H. B. : La CNSS déploie une stratégie proactive pour lutter contre la fraude sociale, préserver les ressources du régime de sécurité sociale et garantir la protection des droits des assurés. Afin de relever ce défi, la CNSS a mis en place un dispositif comprenant deux processus complémentaires. D'une part, la CNSS adopte une démarche amiable axée sur la sensibilisation et l'accompagnement des assurés. Les chargés de clientèle des agences CNSS sont mobilisés pour mener des actions sur le terrain, effectuer des relances téléphoniques et par mail, et traiter les réclamations des assurés. Cette approche vise à promouvoir une prise de conscience collective. D'autre part, la CNSS mène une lutte acharnée contre la fraude avérée grâce aux missions assurées par les inspecteurs et contrôleurs. Ces professionnels spécialisés effectuent des enquêtes approfondies, des contrôles sur le terrain et des inspections pour détecter les cas de fraude sociale et prendre les mesures nécessaires. Cette démarche permet d'identifier les fraudeurs et de sanctionner les comportements illégaux, garantissant ainsi l'équité. Par ailleurs, afin de limiter les risques liés aux comportements frauduleux de certains acteurs de l’AMO (assurés et/ou prestataires de soins), un dispositif de contrôle a priori et a posteriori a été mis en place permettant le repérage de cas suspicieux.
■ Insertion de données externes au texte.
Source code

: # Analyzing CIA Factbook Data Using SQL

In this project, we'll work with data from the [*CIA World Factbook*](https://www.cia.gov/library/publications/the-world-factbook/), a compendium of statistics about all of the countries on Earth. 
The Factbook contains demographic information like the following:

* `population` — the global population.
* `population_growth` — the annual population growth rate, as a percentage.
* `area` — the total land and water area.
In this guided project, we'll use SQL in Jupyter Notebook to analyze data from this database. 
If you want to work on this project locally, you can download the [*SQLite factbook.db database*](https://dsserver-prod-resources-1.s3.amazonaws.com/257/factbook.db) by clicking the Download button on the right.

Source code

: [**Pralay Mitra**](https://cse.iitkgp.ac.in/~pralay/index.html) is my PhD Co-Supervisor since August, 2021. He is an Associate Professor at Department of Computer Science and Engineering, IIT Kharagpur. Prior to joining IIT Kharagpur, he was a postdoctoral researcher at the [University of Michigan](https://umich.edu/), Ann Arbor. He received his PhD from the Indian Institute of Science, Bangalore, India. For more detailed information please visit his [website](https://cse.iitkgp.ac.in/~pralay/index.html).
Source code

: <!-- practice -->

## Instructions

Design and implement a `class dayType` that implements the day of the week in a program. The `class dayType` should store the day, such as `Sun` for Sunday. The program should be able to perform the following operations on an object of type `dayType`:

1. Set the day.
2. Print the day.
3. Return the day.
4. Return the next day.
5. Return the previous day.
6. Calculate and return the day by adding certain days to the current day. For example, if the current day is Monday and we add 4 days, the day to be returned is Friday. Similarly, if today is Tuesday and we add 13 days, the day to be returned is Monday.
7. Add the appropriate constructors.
Le contrôle a priori porte sur le contrôle de la conformité de la liquidation (erreurs de traitement), la cohérence de la consommation (détection des abus) et sur la conformité des dossiers (authenticité des pièces justificatives, …).
Pour ce qui est du contrôle a posteriori au niveau des prestataires de soins (PS), le contrôle est réalisé sur la base de plusieurs indicateurs (la fréquence moyenne de bénéficiaire par PS; la quantité moyenne par séjour par PS ; l’évolution du chiffre d’affaires, ….). Ces indicateurs permettent d’identifier les prestataires ayant une activité hors normes et pourront révéler l’existence de cas de fraudes. Au niveau des assurés non porteurs d’ALD, le contrôle porte sur l’analyse de la consommation de ces assurés, en ciblant la population à risque de consommation des médicaments injectables non justifiée, ou bien la consommation des médicaments liés à l’ALD par des non-porteurs d’ALD. Pour les porteurs d’ALD, le contrôle porte sur l’analyse de leur consommation, en ciblant la population à risque ayant une part élevée en termes de nombre de dossiers déposés et de valeur remboursée. Encore une fois, la pérennité du système repose sur l’équilibre entre les recettes et les dépenses, et toute action de lutte contre la fraude sociale vise à protéger les droits des personnes assujetties au régime en veillant sur leur déclaration et le paiement de leurs cotisations.